All 1 Debates between Vince Cable and Rachel Reeves

Industry (Government Support)

Debate between Vince Cable and Rachel Reeves
Wednesday 16th June 2010

(14 years, 5 months ago)

Commons Chamber
Read Full debate Read Hansard Text Read Debate Ministerial Extracts
Vince Cable Portrait Vince Cable
- Hansard - -

That was starting to morph from an intervention into a speech. It did not require a great genius to see the fallacies in the bubble economy that was being created, and I was one of many people who saw the problem. However, the hon. Gentleman is getting to the issue of my position, which was also raised from the Opposition Front Bench, so let me deal with the question of cuts, the timing and what the sensible response is. The motion refers to a

“critical moment in the…cycle,”

and talks about recovery being fragile, and it is fragile. There are risks in both directions. If there are rapid cuts in public spending, they of course run the risk of having an impact on growth; we all understand that, but there is the risk on the other side that if we did nothing or delayed taking action, there would be a serious crisis of confidence in the economy because of the sovereign risk crisis that is rolling around Europe.
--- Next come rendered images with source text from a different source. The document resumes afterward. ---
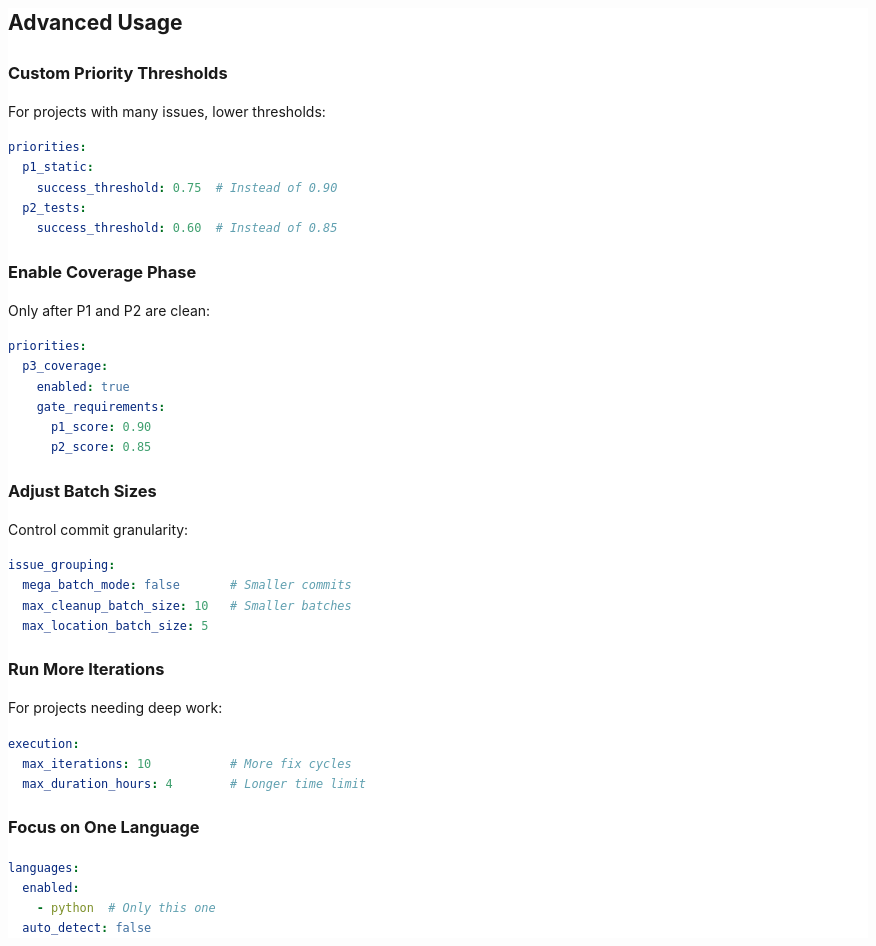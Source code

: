 ## Advanced Usage

### Custom Priority Thresholds

For projects with many issues, lower thresholds:

```yaml
priorities:
  p1_static:
    success_threshold: 0.75  # Instead of 0.90
  p2_tests:
    success_threshold: 0.60  # Instead of 0.85
```

### Enable Coverage Phase

Only after P1 and P2 are clean:

```yaml
priorities:
  p3_coverage:
    enabled: true
    gate_requirements:
      p1_score: 0.90
      p2_score: 0.85
```

### Adjust Batch Sizes

Control commit granularity:

```yaml
issue_grouping:
  mega_batch_mode: false       # Smaller commits
  max_cleanup_batch_size: 10   # Smaller batches
  max_location_batch_size: 5
```

### Run More Iterations

For projects needing deep work:

```yaml
execution:
  max_iterations: 10           # More fix cycles
  max_duration_hours: 4        # Longer time limit
```

### Focus on One Language

```yaml
languages:
  enabled:
    - python  # Only this one
  auto_detect: false
```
I was specifically challenged to say why I had changed my mind on the subject, and I will tell the hon. Gentleman when I changed my mind. Before I entered this Government, I spoke at some length to some of the key decision makers in the UK, including the head of the Treasury, and we also had advice from the Governor of the Bank of England. Their advice was unequivocal: in the circumstances that we entered, we had absolutely no alternative but to act decisively and quickly. I always made it clear in opposition that we had to act rationally. We had to take account of growth on the one hand and sovereign risk on the other. Those factors had to be balanced. We have balanced them, and we came to the decision that early action was essential in the light of the circumstances that exist. That was objectively based on the evidence in the economy.

Rachel Reeves Portrait Rachel Reeves (Leeds West) (Lab)
- Hansard - - - Excerpts

The right hon. Gentleman also met the permanent secretary at the Treasury and the Governor of the Bank of England before the election, so I am still not clear how his mind was changed between the election campaign and when he became the Secretary of State. Can he clarify what it was between those dates that made him change his mind?

Vince Cable Portrait Vince Cable
- Hansard - -

I do not know whether the hon. Lady was reading the newspapers when she was campaigning for election to this House, but there was a major sovereign debt crisis emerging in Europe. [Hon. Members: “Oh, come on!”] Well, I am sorry, but the gasps from Opposition Members suggest how utterly and completely out of touch they are with the realities of financial markets. We are talking about a very serious crisis, and the Government had to respond to it, as other Governments are doing now.

I congratulate the Opposition spokesman on being honest enough to acknowledge, in a rare departure from tradition, that he had been forward in accepting the need for cuts. Those on the Benches behind him who are so anxious about early cuts need to be aware—the Institute for Fiscal Studies pointed this out—that the previous Government were already engaged in a fiscal tightening of £23 billion for this financial year. We are now being accused of making cuts in the current circumstances, but the previous Government were planning that too.

That was on the record, and it was not just a theoretical abstraction; rather, many of us saw it happening. It happened in the Department for Business, Innovation and Skills, which the right hon. Member for Wolverhampton South East was responsible for. Lord Mandelson was the first Minister to put his Department forward for early cuts, which was why, in the run-up to the election, I attended a meeting of further education college lecturers in my constituency, 70 of whom were going to be made redundant. The reason for that was that those early cuts, introduced by the right hon. Gentleman, were working their way through to the front line of teaching. I then went to one of the leading science laboratories in my constituency, where 40 members of staff were being made redundant because of cuts made by the right hon. Gentleman and Lord Mandelson this financial year, so please let us not have any more of this pious nonsense about early cuts.